The film was directed by Richard Thorpe, who replaced original director Curtis Bernhardt, and was produced by Joe Pasternak. The screenplay was written by Sonya Levien and William Ludwig based on the operetta The Student Prince by Sigmund Romberg and Dorothy Donnelly, which was in turn based on the 1901 play Old Heidelberg by Wilhelm Meyer-Förster. New scenes and rewritten dialogue not found in the stage production were also added, although the basic plot remained the same. Additional songs were specially written by Nicholas Brodszky and Paul Francis Webster. Many of Donnelly's original stage lyrics were completely changed for the film. The story has been adapted for the screen several times, including the American silent film Old Heidelberg (1915), the German silent film Old Heidelberg (1923), Ernst Lubitsch's The Student Prince in Old Heidelberg (1927) and Ernst Marischka's Old Heidelberg (1959).


The film was a financial success. According to MGM records, it earned $2,528,000 in the U.S. and Canada and $2,813,000 in other countries, resulting in a profit of $451,000.[1]

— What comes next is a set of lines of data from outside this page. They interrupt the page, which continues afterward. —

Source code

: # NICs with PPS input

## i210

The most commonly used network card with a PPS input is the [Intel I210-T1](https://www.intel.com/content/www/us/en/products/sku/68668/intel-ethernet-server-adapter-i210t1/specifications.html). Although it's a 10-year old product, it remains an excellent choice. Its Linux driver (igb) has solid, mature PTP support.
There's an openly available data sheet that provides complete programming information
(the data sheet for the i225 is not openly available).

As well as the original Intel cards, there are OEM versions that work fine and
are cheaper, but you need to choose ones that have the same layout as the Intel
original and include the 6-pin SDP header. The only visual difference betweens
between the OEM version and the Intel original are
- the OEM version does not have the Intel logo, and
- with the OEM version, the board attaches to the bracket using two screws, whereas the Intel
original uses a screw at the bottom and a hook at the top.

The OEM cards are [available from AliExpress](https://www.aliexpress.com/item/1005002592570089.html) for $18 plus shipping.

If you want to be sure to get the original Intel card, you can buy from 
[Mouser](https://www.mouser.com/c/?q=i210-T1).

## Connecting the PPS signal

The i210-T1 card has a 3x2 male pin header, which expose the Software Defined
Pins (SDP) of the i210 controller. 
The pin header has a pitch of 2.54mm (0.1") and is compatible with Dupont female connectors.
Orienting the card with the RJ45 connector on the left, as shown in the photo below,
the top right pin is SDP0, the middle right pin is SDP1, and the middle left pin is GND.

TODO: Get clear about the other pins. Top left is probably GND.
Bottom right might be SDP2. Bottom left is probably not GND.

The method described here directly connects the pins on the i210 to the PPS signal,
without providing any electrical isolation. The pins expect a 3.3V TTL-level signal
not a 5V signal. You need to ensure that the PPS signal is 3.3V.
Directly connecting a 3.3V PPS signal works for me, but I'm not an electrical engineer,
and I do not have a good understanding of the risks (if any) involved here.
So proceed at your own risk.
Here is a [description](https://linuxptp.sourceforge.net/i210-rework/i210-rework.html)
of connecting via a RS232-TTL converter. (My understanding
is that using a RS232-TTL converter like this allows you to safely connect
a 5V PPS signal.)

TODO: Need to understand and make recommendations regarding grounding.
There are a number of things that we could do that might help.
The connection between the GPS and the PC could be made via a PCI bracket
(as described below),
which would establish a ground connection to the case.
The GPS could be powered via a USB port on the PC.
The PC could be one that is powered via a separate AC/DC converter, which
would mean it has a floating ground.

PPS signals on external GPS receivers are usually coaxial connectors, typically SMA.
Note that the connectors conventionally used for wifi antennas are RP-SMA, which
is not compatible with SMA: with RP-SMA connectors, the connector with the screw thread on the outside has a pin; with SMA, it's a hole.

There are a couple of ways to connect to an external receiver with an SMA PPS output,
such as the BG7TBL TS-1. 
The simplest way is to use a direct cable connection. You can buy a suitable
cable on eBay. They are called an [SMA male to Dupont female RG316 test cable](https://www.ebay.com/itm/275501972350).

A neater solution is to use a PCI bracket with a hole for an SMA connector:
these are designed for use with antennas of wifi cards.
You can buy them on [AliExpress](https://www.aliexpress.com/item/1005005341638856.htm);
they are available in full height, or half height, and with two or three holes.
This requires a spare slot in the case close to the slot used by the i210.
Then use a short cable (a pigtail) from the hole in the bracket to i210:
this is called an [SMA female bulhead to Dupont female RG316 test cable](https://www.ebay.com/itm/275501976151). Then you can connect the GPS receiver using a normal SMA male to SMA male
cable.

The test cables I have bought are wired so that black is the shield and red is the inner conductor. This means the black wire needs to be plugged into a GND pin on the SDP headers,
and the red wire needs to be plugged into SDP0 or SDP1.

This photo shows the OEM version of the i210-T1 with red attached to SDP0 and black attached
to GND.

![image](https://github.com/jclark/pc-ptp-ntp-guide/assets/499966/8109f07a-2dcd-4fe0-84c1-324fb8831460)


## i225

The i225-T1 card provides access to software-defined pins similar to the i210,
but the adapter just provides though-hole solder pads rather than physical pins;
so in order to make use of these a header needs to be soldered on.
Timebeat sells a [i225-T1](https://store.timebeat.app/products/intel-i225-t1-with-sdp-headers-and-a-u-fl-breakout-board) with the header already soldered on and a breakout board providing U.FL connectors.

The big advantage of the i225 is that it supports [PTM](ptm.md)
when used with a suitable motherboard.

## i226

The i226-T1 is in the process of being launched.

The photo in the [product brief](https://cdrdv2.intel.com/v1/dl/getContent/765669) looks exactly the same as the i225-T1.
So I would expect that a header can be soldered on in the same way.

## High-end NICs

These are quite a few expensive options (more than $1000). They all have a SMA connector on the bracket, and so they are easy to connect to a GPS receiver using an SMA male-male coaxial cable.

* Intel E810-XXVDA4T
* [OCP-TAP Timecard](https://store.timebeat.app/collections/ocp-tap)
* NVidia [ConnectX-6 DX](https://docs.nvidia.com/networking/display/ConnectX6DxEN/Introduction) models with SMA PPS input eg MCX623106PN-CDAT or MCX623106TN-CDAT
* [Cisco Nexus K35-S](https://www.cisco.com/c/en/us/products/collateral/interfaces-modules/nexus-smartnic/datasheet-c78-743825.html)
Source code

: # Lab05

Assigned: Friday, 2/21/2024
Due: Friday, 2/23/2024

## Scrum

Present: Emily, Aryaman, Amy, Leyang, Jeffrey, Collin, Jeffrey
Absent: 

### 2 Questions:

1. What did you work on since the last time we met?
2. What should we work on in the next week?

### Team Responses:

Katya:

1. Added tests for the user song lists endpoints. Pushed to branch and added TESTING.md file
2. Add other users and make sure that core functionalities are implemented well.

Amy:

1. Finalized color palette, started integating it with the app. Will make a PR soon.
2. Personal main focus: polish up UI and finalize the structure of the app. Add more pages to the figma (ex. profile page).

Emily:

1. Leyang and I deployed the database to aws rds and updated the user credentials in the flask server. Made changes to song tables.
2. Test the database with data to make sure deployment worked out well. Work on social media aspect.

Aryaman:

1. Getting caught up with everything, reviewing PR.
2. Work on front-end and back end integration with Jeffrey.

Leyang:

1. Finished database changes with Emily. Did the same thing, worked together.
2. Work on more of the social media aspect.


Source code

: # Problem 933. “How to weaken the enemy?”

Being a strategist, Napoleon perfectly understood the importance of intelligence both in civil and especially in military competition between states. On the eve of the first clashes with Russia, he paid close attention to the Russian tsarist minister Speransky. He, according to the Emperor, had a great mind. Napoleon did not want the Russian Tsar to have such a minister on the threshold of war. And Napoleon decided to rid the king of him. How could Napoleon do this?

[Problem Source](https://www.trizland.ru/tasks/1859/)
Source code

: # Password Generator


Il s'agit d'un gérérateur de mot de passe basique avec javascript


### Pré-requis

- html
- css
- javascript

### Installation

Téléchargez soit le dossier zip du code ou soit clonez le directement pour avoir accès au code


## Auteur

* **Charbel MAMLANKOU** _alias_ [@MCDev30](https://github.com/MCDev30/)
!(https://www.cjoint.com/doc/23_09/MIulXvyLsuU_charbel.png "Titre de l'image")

RCA Victor issued two different soundtrack recordings, both featuring the voice of Lanza. The first, in 1954, was a genuine film soundtrack recording in monophonic sound. Rather than reissuing the original soundtrack in stereophonic sound (which would have been possible as the film's audio was in four-track stereo, and stereo records were released starting in 1958), RCA Victor recorded and released an all-new album in 1959. The original Dorothy Donnelly lyrics were restored to the album. Both albums included the three additional songs written specially for the film version ("Summertime in Heidelberg", "I'll Walk with God" and "Beloved"), and both albums omit Kathie's solo, "Come Boys."


  1. ^ a b c The Eddie Mannix Ledger, Los Angeles: Margaret Herrick Library, Center for Motion Picture Study.
  2. ^ Ronald Bergan (January 24, 2009). "Edmund Purdom (obituary)". The Guardian. Retrieved February 11, 2019.
  3. ^ Green, Stanley (1990). Hollywood Musicals Year by Year. Hal Leonard Corp. p. 186. ISBN 978-0881886108. Retrieved February 11, 2019.